ENTRIES SUPPLIED Block Start
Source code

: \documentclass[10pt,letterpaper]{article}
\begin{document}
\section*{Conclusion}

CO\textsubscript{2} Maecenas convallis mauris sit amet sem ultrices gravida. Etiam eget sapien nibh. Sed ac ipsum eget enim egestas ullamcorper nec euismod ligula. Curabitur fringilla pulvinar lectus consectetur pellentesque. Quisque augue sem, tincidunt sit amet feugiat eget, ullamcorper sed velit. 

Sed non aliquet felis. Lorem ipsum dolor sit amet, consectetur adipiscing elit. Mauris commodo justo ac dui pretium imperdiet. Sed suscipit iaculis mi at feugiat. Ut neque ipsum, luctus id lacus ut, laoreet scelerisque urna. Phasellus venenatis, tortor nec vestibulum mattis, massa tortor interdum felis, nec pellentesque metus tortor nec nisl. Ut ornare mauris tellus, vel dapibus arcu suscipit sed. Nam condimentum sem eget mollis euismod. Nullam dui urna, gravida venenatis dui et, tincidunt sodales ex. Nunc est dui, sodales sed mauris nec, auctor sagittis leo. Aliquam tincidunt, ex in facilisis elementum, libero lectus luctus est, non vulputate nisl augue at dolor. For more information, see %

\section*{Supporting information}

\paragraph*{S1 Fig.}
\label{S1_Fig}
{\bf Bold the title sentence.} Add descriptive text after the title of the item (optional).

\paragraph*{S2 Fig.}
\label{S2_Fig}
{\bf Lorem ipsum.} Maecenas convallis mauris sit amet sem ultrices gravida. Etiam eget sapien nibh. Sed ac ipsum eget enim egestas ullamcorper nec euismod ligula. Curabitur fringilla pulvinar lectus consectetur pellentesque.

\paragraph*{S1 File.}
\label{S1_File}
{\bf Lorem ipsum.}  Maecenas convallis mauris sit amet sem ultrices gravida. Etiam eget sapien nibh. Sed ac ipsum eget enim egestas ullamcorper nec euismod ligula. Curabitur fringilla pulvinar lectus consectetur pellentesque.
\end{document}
ENTRIES SUPPLIED Block End
**WHAT TO PRODUCE:**
Set out the complete listing exactly as shown.

**WRITTEN RESPONSE:**
Source code

: \documentclass[10pt,letterpaper]{article}
\begin{document}
\section*{Conclusion}

CO\textsubscript{2} Maecenas convallis mauris sit amet sem ultrices gravida. Etiam eget sapien nibh. Sed ac ipsum eget enim egestas ullamcorper nec euismod ligula. Curabitur fringilla pulvinar lectus consectetur pellentesque. Quisque augue sem, tincidunt sit amet feugiat eget, ullamcorper sed velit. 

Sed non aliquet felis. Lorem ipsum dolor sit amet, consectetur adipiscing elit. Mauris commodo justo ac dui pretium imperdiet. Sed suscipit iaculis mi at feugiat. Ut neque ipsum, luctus id lacus ut, laoreet scelerisque urna. Phasellus venenatis, tortor nec vestibulum mattis, massa tortor interdum felis, nec pellentesque metus tortor nec nisl. Ut ornare mauris tellus, vel dapibus arcu suscipit sed. Nam condimentum sem eget mollis euismod. Nullam dui urna, gravida venenatis dui et, tincidunt sodales ex. Nunc est dui, sodales sed mauris nec, auctor sagittis leo. Aliquam tincidunt, ex in facilisis elementum, libero lectus luctus est, non vulputate nisl augue at dolor. For more information, see %

\section*{Supporting information}

\paragraph*{S1 Fig.}
\label{S1_Fig}
{\bf Bold the title sentence.} Add descriptive text after the title of the item (optional).

\paragraph*{S2 Fig.}
\label{S2_Fig}
{\bf Lorem ipsum.} Maecenas convallis mauris sit amet sem ultrices gravida. Etiam eget sapien nibh. Sed ac ipsum eget enim egestas ullamcorper nec euismod ligula. Curabitur fringilla pulvinar lectus consectetur pellentesque.

\paragraph*{S1 File.}
\label{S1_File}
{\bf Lorem ipsum.}  Maecenas convallis mauris sit amet sem ultrices gravida. Etiam eget sapien nibh. Sed ac ipsum eget enim egestas ullamcorper nec euismod ligula. Curabitur fringilla pulvinar lectus consectetur pellentesque.
\end{document}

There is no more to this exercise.